25 aprile. Mimma cara, quando sarai grande capirai meglio.
Sono nata in una nazione libera grazie a tutte quelle persone che non hanno esitato a morire per crearla. Il mio grazie eterno va in modo particolare alle donne che hanno partecipato alla Resistenza a mano disarmata in silenzio, senza sogni di gloria: le “staffette”.
Quando nei primi mesi del ’43 la seconda guerra mondiale è entra nelle città e le bombe hanno squarciato i tetti e sono arrivate nelle cucine, nelle camere da letto, anche alle donne è toccato un ruolo impegnativo nella lotta per la liberazione. Giovani, disperate o coraggiose, disilluse o forse solo “nuove”, le donne sono diventate protagoniste attive della Resistenza, disposte persino a morire per un mondo diverso.
Paola Garelli, nome di battaglia Mirka, parrucchiera, di 28 anni, dall’ottobre del ’43 ha svolto il ruolo di collegamento e rifornimento viveri e materiali per le formazioni partigiane della sua zona. Arrestata dalle Brigate Nere, il 1° novembre del 44 è stata fucilata (senza processo) dal plotone fascista. Prima di morire ha scritto un’ ultima lettera alla figlia.
“Mimma cara,
la tua mamma se ne va pensandoti e amandoti, mia creatura adorata, sii buona, studia e ubbidisci sempre gli zii che t’allevano, amali come fossi io.
Io sono tranquilla. Tu devi dire a tutti i nostri cari parenti, nonna e gli altri, che mi perdonino il dolore che do loro.
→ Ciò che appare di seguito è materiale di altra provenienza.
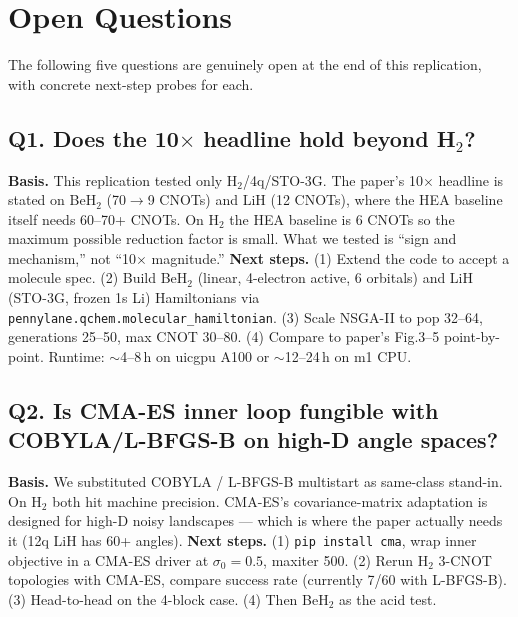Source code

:\section{Open Questions}

The following five questions are genuinely open at the end of this replication, with
concrete next-step probes for each.

\subsection*{Q1. Does the 10$\times$ headline hold beyond H$_2$?}
\textbf{Basis.} This replication tested only H$_2$/4q/STO-3G. The paper's 10$\times$
headline is stated on BeH$_2$ (70$\to$9 CNOTs) and LiH (12 CNOTs), where the HEA baseline
itself needs 60--70+ CNOTs. On H$_2$ the HEA baseline is 6 CNOTs so the maximum possible
reduction factor is small. What we tested is ``sign and mechanism,'' not ``10$\times$ magnitude.''
\textbf{Next steps.} (1) Extend the code to accept a molecule spec. (2) Build BeH$_2$
(linear, 4-electron active, 6 orbitals) and LiH (STO-3G, frozen 1s Li) Hamiltonians via
\texttt{pennylane.qchem.molecular\_hamiltonian}. (3) Scale NSGA-II to pop 32--64, generations
25--50, max CNOT 30--80. (4) Compare to paper's Fig.3--5 point-by-point.
Runtime: $\sim$4--8\,h on uicgpu A100 or $\sim$12--24\,h on m1 CPU.

\subsection*{Q2. Is CMA-ES inner loop fungible with COBYLA/L-BFGS-B on high-D angle spaces?}
\textbf{Basis.} We substituted COBYLA / L-BFGS-B multistart as same-class stand-in. On H$_2$
both hit machine precision. CMA-ES's covariance-matrix adaptation is designed for high-D
noisy landscapes --- which is where the paper actually needs it (12q LiH has 60+ angles).
\textbf{Next steps.} (1) \texttt{pip install cma}, wrap inner objective in a CMA-ES driver
at $\sigma_0=0.5$, maxiter 500. (2) Rerun H$_2$ 3-CNOT topologies with CMA-ES, compare
success rate (currently 7/60 with L-BFGS-B). (3) Head-to-head on the 4-block case. (4) Then
BeH$_2$ as the acid test.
Non devi piangere né vergognarti per me. Quando sarai grande capirai meglio. Ti chiedo una cosa sola: studia, io ti proteggerò dal cielo.
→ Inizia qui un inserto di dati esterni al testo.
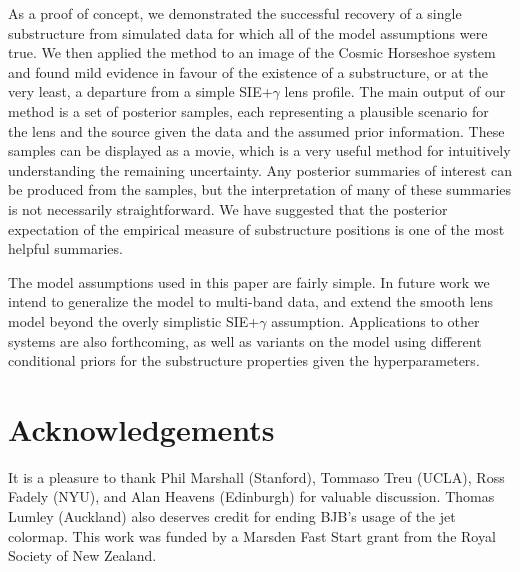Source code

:\documentclass[useAMS,usenatbib]{mn2e}
\begin{document}
As a proof of concept, we demonstrated the successful recovery of a single
substructure from simulated data for which all of the model assumptions were
true. We then applied the method to an image of the Cosmic Horseshoe system
and found mild evidence in favour of the existence of a substructure, or at
the very least, a departure from a simple SIE+$\gamma$ lens profile. The
main output of our method is a set of posterior samples, each representing
a plausible scenario for the lens and the source given the data
and the assumed prior information. These samples can be displayed as a movie,
which is a very useful method for intuitively understanding the remaining
uncertainty. Any posterior summaries of interest can be
produced from the samples, but the interpretation of many of these summaries
is not necessarily straightforward. We have suggested that the
posterior expectation of the empirical measure of substructure positions is
one of the most helpful summaries.

The model assumptions used in this paper are fairly simple. In future work we
intend to generalize the model to multi-band data, and extend the
smooth lens model beyond the overly simplistic
SIE+$\gamma$ assumption. Applications
to other systems are also forthcoming, as well as variants on the model using
different conditional priors for the substructure properties given the
hyperparameters.

\section*{Acknowledgements}
It is a pleasure to thank Phil Marshall (Stanford), Tommaso Treu (UCLA),
Ross Fadely (NYU), and Alan Heavens (Edinburgh)
for valuable discussion. Thomas Lumley (Auckland) also deserves credit for
ending BJB's usage of the jet colormap.
This work was funded by a Marsden Fast Start grant from the Royal Society of
New Zealand.
\end{document}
Abbraccio col pensiero te e tutti, ricordandovi.
La tua infelice mamma.”
Le guerre sembrano sempre cose da uomini, ma basta leggere i numeri ufficiali forniti dell’Associazione Nazionale Partigiani d’Italia per capire che le donne hanno partecipato in misura massiccia alla Resistenza. In tutto sono state 35.000 le donne partigiane, inquadrate nelle formazioni combattenti; 20.000 le patriote, con funzioni di supporto; 70.000 in tutto le donne organizzate nei Gruppi di difesa; 16 le medaglie d’oro, 17 quelle d’argento; 512 le commissarie di guerra; 683 le donne fucilate o cadute in combattimento; 1750 le donne ferite; 4633 le donne arrestate, torturate e condannate dai tribunali fascisti; 1890 le deportate in Germania.
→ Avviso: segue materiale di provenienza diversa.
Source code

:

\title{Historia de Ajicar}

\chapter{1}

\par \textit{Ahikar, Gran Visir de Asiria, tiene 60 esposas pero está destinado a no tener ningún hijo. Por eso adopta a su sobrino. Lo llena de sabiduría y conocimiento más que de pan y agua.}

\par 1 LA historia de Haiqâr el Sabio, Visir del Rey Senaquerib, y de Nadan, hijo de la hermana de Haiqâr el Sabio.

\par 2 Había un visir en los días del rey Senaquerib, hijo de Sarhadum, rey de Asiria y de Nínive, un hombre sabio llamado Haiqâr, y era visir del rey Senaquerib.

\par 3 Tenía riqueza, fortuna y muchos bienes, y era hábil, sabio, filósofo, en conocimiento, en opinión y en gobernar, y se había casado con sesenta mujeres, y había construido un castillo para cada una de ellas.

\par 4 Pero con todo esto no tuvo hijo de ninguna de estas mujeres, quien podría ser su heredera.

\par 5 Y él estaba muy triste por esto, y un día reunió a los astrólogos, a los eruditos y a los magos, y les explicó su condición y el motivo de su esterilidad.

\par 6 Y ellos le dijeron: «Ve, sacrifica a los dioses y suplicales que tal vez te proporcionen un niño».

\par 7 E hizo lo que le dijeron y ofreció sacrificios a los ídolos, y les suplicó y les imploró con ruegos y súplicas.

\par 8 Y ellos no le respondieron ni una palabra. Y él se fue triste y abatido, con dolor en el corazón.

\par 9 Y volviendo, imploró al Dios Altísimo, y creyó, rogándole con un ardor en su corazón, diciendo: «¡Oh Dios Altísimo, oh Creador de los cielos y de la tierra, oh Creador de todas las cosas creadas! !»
Per la maggior parte hanno fiancheggiato il movimento partigiano come “staffette” portando cibo, armi, riviste, materiale di propaganda. Disarmate, senza potersi difendere, hanno rischiato la vita, le torture, le violenze sessuali. Eppure hanno svolto l’importante ruolo di protezione dei partigiani: li hanno curati, protetti, nutriti nei nascondigli, si sono preoccupate della sopravvivenza di chi si era condannato alla clandestinità. La clandestinità è stata vita dura, fatta di settimane intere nascoste nelle cantine o nei boschi, con la paura e il tempo che non passano mai e la conta dei morti che non ti fa dormire. E poi la fame: giorni e giorni senza sapere quando e cosa mangiare. E la fatica, una fatica bestiale: chilometri e chilometri a piedi. Notte e giorno con la stessa camicia, lo stesso vestito, la stessa biancheria.
Sono stati venti mesi di lotte durissime, di spaventosi eccidi compiuti dai nazifascisti, ma anche venti mesi di passioni, di amori, di coraggio e abnegazione.
Le staffette, le donne che hanno nutrito, vestito, appoggiato la Resistenza, giovani e belle come la libertà, oggi non ci sono più. Il tempo le ha portate ormai tutte con sé. I loro nomi si sono dimenticati, le loro fotografie sono sbiadite. A noi il compito di non tradire le loro conquiste.